After tumbling beneath key support, the natural gas futures market broke to new two month lows late Thursday morning as traders chose to ignore a seemingly bullish gas storage report (featuring a 236 Bcf withdrawal). However, prices rebounded in the afternoon, suggesting a short-term bottom may be in place. The May contract finished at $5.40, down 25.4 cents for the session, but up an impressive 15 cents above its earlier low.
According to the Energy Information Administration, a whopping 236 Bcf was pulled from storage last week, depleting inventories to 1,827 Bcf. Not only was the withdrawal the largest so far this season, it easily exceeded nearly all market expectations clustered in the 200-230 Bcf range. It also easily trumped the year-ago and five-year average draws of 208 Bcf and 133 Bcf, respectively. At just 60 Bcf, the current surplus to the five-year average has shrunk appreciably from the nearly 200 Bcf buffer the market enjoyed for most of January.
However, given the choice of trending higher in reaction to the bullish storage news or lower in sympathy with the idea that moderating weather is not too far off, the market chose the latter Thursday morning. While medium-range weather forecasts suggest below-normal temperatures for much of the country for a large chunk of the month of February, market-watchers were quick to note that it would be hard for Old Man Winter to match his latest dispatch of arctic temperatures and record-setting wind chills.

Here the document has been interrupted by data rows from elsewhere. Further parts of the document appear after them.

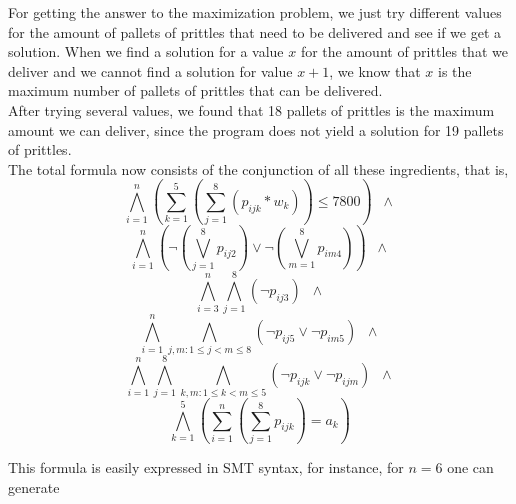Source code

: \documentclass[a4paper]{article}
\begin{document}
For getting the answer to the maximization problem, we just try different values for the amount of pallets of prittles that need to be delivered and see if we get a solution. When we find a solution for a value $x$ for the amount of prittles that we deliver and we cannot find a solution for value $x+1$, we know that $x$ is the maximum number of pallets of prittles that can be delivered.\\

After trying several values, we found that 18 pallets of prittles is the maximum amount we can deliver, since the program does not yield a solution for 19 pallets of prittles.\\

The total formula now consists of the conjunction of all these ingredients, that is,
\[ \bigwedge_{i=1}^n (\sum_{k=1}^5 (\sum_{j=1}^8 (p_{ijk}*w_k)) \leq 7800) \;\; \wedge \]
\[ \bigwedge_{i=1}^n (\neg (\bigvee_{j=1}^8 p_{ij2}) \vee \neg (\bigvee_{m=1}^8 p_{im4})) \;\; \wedge \]
\[ \bigwedge_{i=3}^n \bigwedge_{j=1}^8 (\neg p_{ij3}) \;\; \wedge \]
\[ \bigwedge_{i=1}^n \bigwedge_{j,m:1 \leq j < m \leq 8} (\neg p_{ij5} \vee \neg p_{im5}) \;\; \wedge \]
\[ \bigwedge_{i=1}^n \bigwedge_{j=1}^8 \bigwedge_{k,m:1 \leq k < m \leq 5} (\neg p_{ijk} \vee \neg p_{ijm}) \;\; \wedge \]
\[ \bigwedge_{k=1}^5 ( \sum_{i=1}^n ( \sum_{j=1}^8 p_{ijk} ) = a_k) \]


This formula is easily expressed in SMT syntax, for instance, for $n=6$ one can generate
\end{document}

“If we do get another blast of arctic weather, it will be cash prices and not futures prices that will move higher,” suggested Tom Saal of Miami-based Commercial Brokerage Corp. Although the futures market typically holds a small premium to the cash market, Saal noted that the end of winter is the one time of year that cash prices may move above the futures market.
“Unless it was a gargantuan number, the market was set to move lower,” said Saal, regarding the 236 Bcf storage withdrawal. “This was likely our biggest draw of the entire season but it fell short of last year’s 247 Bcf top draw.”

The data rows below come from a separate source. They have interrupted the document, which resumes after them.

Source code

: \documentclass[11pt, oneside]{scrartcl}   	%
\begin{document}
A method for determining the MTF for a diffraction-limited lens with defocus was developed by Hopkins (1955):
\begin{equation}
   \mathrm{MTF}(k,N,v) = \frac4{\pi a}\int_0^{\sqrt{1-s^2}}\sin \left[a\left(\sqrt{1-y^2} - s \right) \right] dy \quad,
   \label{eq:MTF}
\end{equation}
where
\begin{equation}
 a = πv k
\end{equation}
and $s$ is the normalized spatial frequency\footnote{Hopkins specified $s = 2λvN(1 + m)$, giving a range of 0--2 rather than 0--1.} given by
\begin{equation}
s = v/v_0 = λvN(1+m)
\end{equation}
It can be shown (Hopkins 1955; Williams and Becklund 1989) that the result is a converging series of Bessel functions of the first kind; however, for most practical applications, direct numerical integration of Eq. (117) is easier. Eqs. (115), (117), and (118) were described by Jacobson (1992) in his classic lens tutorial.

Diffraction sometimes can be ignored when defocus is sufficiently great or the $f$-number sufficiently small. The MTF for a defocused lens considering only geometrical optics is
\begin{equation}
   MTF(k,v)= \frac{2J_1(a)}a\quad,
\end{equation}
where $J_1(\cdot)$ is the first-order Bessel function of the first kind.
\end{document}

In daily technicals, Saal sees support in the $5.20-25 area, which represents the confluence of Thursday’s low and Saal’s estimate for the average cost of the gas currently in the ground. Psychological buying is likely in conjunction with the $5.00 mark.
Meanwhile, a Washington DC-based broker believes the market’s ability to rebound off the $5.25 low argues for a continuation to the upside Friday. “The market found solid support down there,” he said.
And while he sees prices moving back down to the $4.80 level this spring, the perceived supply shortage will likely keep the bears in check. “It has not been difficult to refill storage with the mild weather of the past two summers. If the temperatures really heat up, this market will have a chance to test the hypothesis that there is an inadequacy of supply…We might very well find out that Greenspan was right [about his supply concerns].”